Vous avez tout à fait raison, c’est un point important du débat.

L’État-nation est une notion occidentale et on se trouve immédiatement replacé dans cette perspective subjectiviste qui nous conduit à nous demander quel est le degré d’allégeance, de reconnaissance de légitimité que les populations du Sud accordent à l’État-nation tel qu’il a été importé chez eux. C’est un énorme débat. On peut faire tout un colloque là-dessus.

Cela me permet de dire quelque chose qui a été laissé de côté dans les trois interventions et d’abord de la mienne, j’en suis le premier coupable : la notion de Sud est également très fortement portée par les sociétés du Sud. Il ne faut pas se limiter à une lecture politique – je ne dirai jamais « géopolitique » – et surtout ne pas se laisser piéger par cet enfermement politique de la notion de Sud.

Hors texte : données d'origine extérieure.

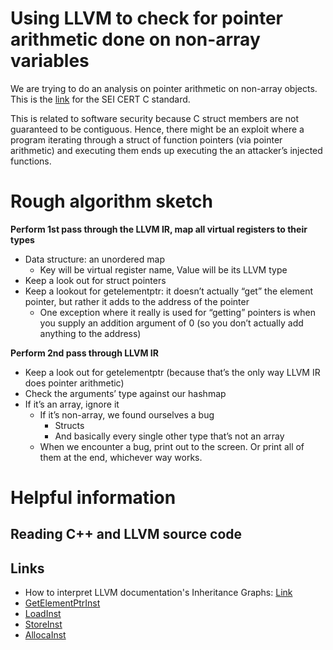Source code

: # Using LLVM to check for pointer arithmetic done on non-array variables

We are trying to do an analysis on pointer arithmetic on non-array objects. This is the [link](https://www.securecoding.cert.org/confluence/display/c/ARR37-C.+Do+not+add+or+subtract+an+integer+to+a+pointer+to+a+non-array+object) for the SEI CERT C standard. 

This is related to software security because C struct members are not guaranteed to be contiguous. Hence, there might be an exploit where a program iterating through a struct of function pointers (via pointer arithmetic) and executing them ends up executing the an attacker’s injected functions.

# Rough algorithm sketch

**Perform 1st pass through the LLVM IR, map all virtual registers to their types**
* Data structure: an unordered map 
  * Key will be virtual register name, Value will be its LLVM type
* Keep a look out for struct pointers
* Keep a lookout for getelementptr: it doesn’t actually “get” the element pointer, but rather it adds to the address of the pointer
  * One exception where it really is used for “getting” pointers is when you supply an addition argument of 0 (so you don’t actually add anything to the address)

**Perform 2nd pass through LLVM IR**
* Keep a look out for getelementptr (because that’s the only way LLVM IR does pointer arithmetic)
* Check the arguments’ type against our hashmap
* If it’s an array, ignore it
  * If it’s non-array, we found ourselves a bug
    * Structs
    * And basically every single other type that’s not an array 
  * When we encounter a bug, print out to the screen. Or print all of them at the end, whichever way works.

# Helpful information

## Reading C++ and LLVM source code




## Links
* How to interpret LLVM documentation's Inheritance Graphs: [Link](http://users.elis.ugent.be/~jvcleemp/LLVM-2.4-doxygen/graph_legend.html)
* [GetElementPtrInst](http://llvm.org/doxygen/classllvm_1_1GetElementPtrInst.html)
* [LoadInst](http://llvm.org/doxygen/classllvm_1_1LoadInst.html)
* [StoreInst](http://llvm.org/doxygen/classllvm_1_1StoreInst.html)
* [AllocaInst](http://llvm.org/doxygen/classllvm_1_1AllocaInst.html)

Quelques exemples : durant la coupe du monde de football, les drapeaux palestiniens brandis par les supporters du Sud … sont quelque chose de tout à fait extraordinaire. Voyant passer un petit cortège de gilets jaunes sur le boulevard de Grenelle j’aperçus une dame, manifestement modeste de sa condition, qui portait un drapeau palestinien. « De ce que j’en ai compris, ces gens-là souffrent aussi, comme nous » répondit-elle alors que je l’interrogeais. Cette réponse me semble très évocatrice de ce qu’est le monde aujourd’hui. Cette communauté de souffrance est quelque chose qui se réveille, qui grimpe, qui fédère, qui crée une coalescence d’identification. À tel point que je suis persuadé qu’en relations internationales l’identification devient un concept clé, décrivant la manière dont l’autre s’identifie à une cause qui lui est extérieure. C’est un mystérieux mécanisme, très long et complexe à définir, mais qui décide en bonne partie du sort des grands conflits. Ainsi, la grande inconnue dans le conflit israélo-palestinien tient au degré d’identification à ce conflit qui sera partagé par les Palestiniens eux-mêmes, l’opinion publique arabe, l’opinion publique musulmane et l’opinion publique mondiale. C’est un des facteurs essentiels configurant l’avenir de ce conflit. L’État-nation est ici réactif, là où les sociétés sont de plus en plus proactives. Et je pense que la florescence du concept de Sud et la critique portée à la notion d’Occident ont des racines beaucoup plus sociales que politiques.

Marie-Françoise Bechtel

Vous avez raison, bien sûr, de réintroduire la notion de société porteuse de l’État. Sous la forme dont nous en parlons, l’État-nation est occidental. Mais que faites-vous du grand État chinois et de l’État égyptien millénaire !

Bertrand Badie

Il s’agissait alors d’un empire, non pas d’un État.

Marie-Françoise Bechtel

C’est un État. Le mandarinat chinois est un État vertical, comme dirait notre ami Stéphane Rozès ici présent. Pour ce qui est de l’Égypte, c’est pratiquement le plus vieil État du monde. Donc vous ne pouvez pas dire qu’un ensemble de populations dans le monde entier ne savent pas ce qu’est l’État, ne savent pas ce qu’est la verticalité et ne s’identifient pas à ça.

Bertrand Badie

Je n’ai pas dit ça du tout. J’ai dit qu’avec la décolonisation on a construit, importé un État (certains de mes collègues professeurs de fac se sont fait des fortunes à écrire les constitutions des pays du Sud !) et ainsi la boucle de la reproduction était bouclée… Ce fut la première équivoque.

Jean de Gliniasty

À cet égard je fais remarquer qu’écrire « État de droit » avec un é majuscule révèle une vision française où la sécurité juridique est associée à l’État. Mais ce n’est pas le cas partout, le mot anglais, Rule of law, évoque un respect du droit indépendant de l’État. Il nous faut veiller à ne pas avoir une lecture strictement hexagonale de l’État-nation. Si pour nous l’État est très important ce qui importe pour beaucoup de pays c’est que la loi soit appliquée et respectée partout indépendamment des structures politiques et quelle que soit la collectivité dans laquelle ce respect du droit s’exerce.

Marie-Françoise Bechtel

Je vois que votre remarque suscite le chaud assentiment d’Anne-Marie Le Pourhiet qui nous a expliqué cela elle-même à l’occasion d’un séminaire sur l’Europe et l’État de droit [1] que nous avions organisé l’an dernier.

Dans la salle

Vos interventions ont porté davantage sur l’Occident que sur les États de l’Occident global en tant qu’États.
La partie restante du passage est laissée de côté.